Pictures paired with source code
::::
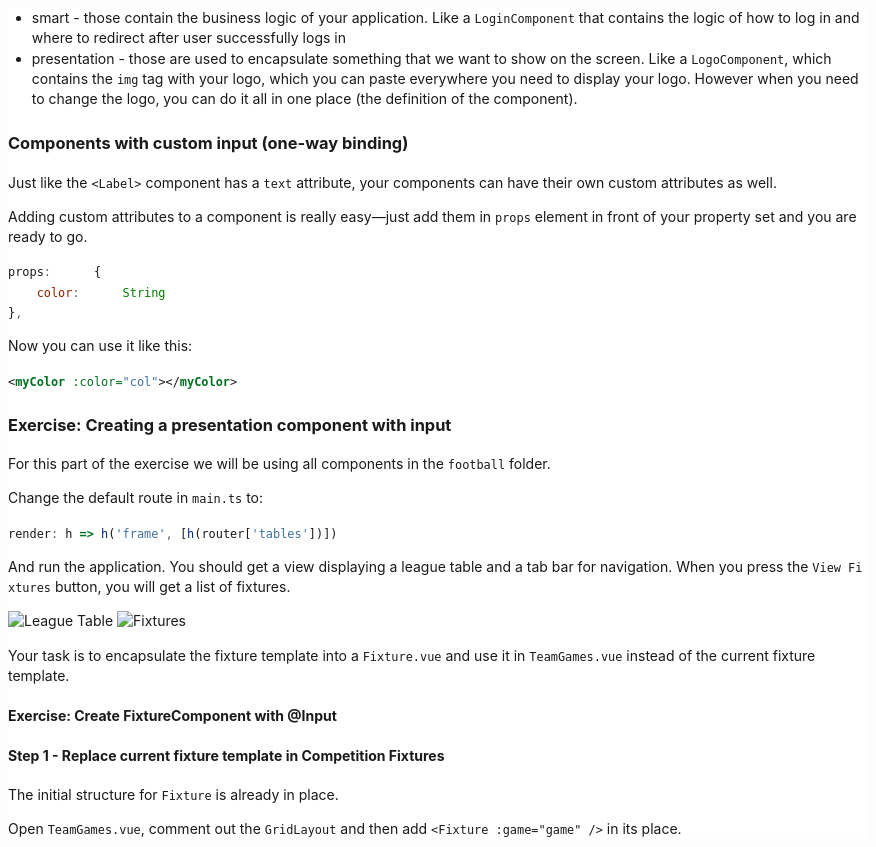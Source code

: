  * smart - those contain the business logic of your application. Like a `LoginComponent` that contains the logic of how to log in and where to redirect after user successfully logs in
 * presentation - those are used to encapsulate something that we want to show on the screen. Like a `LogoComponent`, which contains the `img` tag with your logo, which you can paste everywhere you need to display your logo. However when you need to change the logo, you can do it all in one place (the definition of the component).

### Components with custom input (one-way binding)

Just like the `<Label>` component has a `text` attribute, your components can have their own custom attributes as well.

Adding custom attributes to a component is really easy—just add them in `props` element in front of your property set and you are ready to go.

``` javascript
props:      {
    color:      String
},
```

Now you can use it like this:

``` XML
<myColor :color="col"></myColor>
```

### Exercise: Creating a presentation component with input

For this part of the exercise we will be using all components in the `football` folder.

Change the default route in `main.ts` to:

``` javascript
render: h => h('frame', [h(router['tables'])])
```

And run the application. You should get a view displaying a league table and a tab bar for navigation.
When you press the `View Fixtures` button, you will get a list of fixtures.

![League Table](images/warmup-league-table.png?raw=true)
![Fixtures](images/warmup-fixtures.png?raw=true)

Your task is to encapsulate the fixture template into a `Fixture.vue` and use it in `TeamGames.vue` instead of the current fixture template.

<h4 class="exercise-start">
  <b>Exercise</b>: Create FixtureComponent with @Input
</h4>

#### Step 1 - Replace current fixture template in Competition Fixtures

The initial structure for `Fixture` is already in place.

Open `TeamGames.vue`, comment out the `GridLayout` and then add `<Fixture :game="game" />` in its place.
::::
Requirement:
Search the data above and return each line in which "images" occurs.

Task solution:
![League Table](images/warmup-league-table.png?raw=true)
![Fixtures](images/warmup-fixtures.png?raw=true)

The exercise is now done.